Il 30 marzo 1282, giorno del lunedì dell'Angelo, sul sagrato della Chiesa del Santo Spirito di Palermo, in concomitanza con la funzione serale dei Vespri, accadde un fatto che fece degenerare il malcontento in rivolta. Secondo la ricostruzione storica, a scatenare l'episodio fu la reazione al gesto di un soldato dell'esercito francese, il quale si era rivolto in maniera irriguardosa a una giovane nobildonna accompagnata dal consorte, mettendole le mani addosso con il pretesto di doverla perquisire. A difesa di sua moglie, lo sposo riuscì a sottrarre la spada al soldato francese, uccidendolo. Tale gesto costituì la scintilla che dette inizio alla rivolta: nel corso della serata e della notte che ne seguì i palermitani, al grido di "Mora, mora!", si abbandonarono a una vera e propria "caccia ai francesi", che dilagò in breve tempo in tutta l'isola, trasformandosi in una carneficina. I pochi francesi che sopravvissero al massacro vi riuscirono rifugiandosi nelle loro navi, attraccate lungo la costa.
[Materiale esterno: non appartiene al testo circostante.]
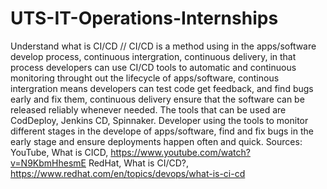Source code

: # UTS-IT-Operations-Internships
Understand what is CI/CD
//
CI/CD is a method using in the apps/software develop process, continuous intergration, continuous delivery, in that process developers can use CI/CD tools to automatic and continuous monitoring throught out the lifecycle of apps/software, continous intergration means developers can test code get feedback, and find bugs early and fix them, continuous delivery ensure that the software can be released reliably whenever needed.
The tools that can be used are CodDeploy, Jenkins CD, Spinnaker. Developer using the tools to monitor different stages in the develope of apps/software, find and fix bugs in the early stage and ensure deployments happen often and quick.
Sources:
YouTube, What is CICD, https://www.youtube.com/watch?v=N9KbmHhesmE
RedHat, What is CI/CD?, https://www.redhat.com/en/topics/devops/what-is-ci-cd
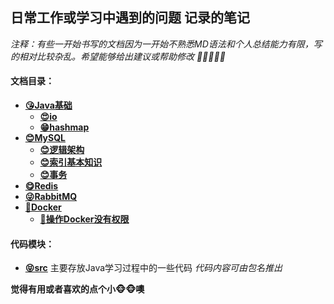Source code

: ## 日常工作或学习中遇到的问题 记录的笔记

*注释：有些一开始书写的文档因为一开始不熟悉MD语法和个人总结能力有限，写的相对比较杂乱。希望能够给出建议或帮助修改	🤞🤞🤞🤞🤞*

#### 文档目录：

- **[😘Java基础](/doc/java)**
  - **[😍io](/doc/java/io)**
  - **[😁hashmap](/doc/java/javabase/hashmap)**
- **[😊MySQL](/doc/mysql)**
  - **[😊逻辑架构](/doc/mysql/MySQL逻辑架构.md)**
  - **[😊索引基本知识](/doc/mysql/MySQL索引.md)**
  - **[😊事务](/doc/mysql/MySQL事务.md)**
- **[😋Redis](/doc/redis/Redis大纲.md)**
- **[😜RabbitMQ](/doc/rabbitmq)**
- **[🤣Docker](/doc/docker)**
  - **[🐷操作Docker没有权限](/doc/docker/执行docker报没有权限解决.md)**

#### 代码模块：

- **[😝src](/src)** 主要存放Java学习过程中的一些代码 *代码内容可由包名推出*



**觉得有用或者喜欢的点个小🐵🐵噢**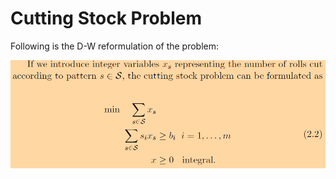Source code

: # Cutting Stock Problem
Following is the D-W reformulation of the problem:

![](cuttingStock.PNG)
Sulla terraferma l'unico luogo presso cui i soldati di Carlo I d'Angiò trovarono rifugio fu il Castello di Sperlinga. I soldati angioini rifugiatisi nel Castello di Sperlinga, capeggiati da Petro de Alemanno (proprietario dello stesso castello), resistettero circa un anno all'assedio dei siciliani e dell'esercito aragonese.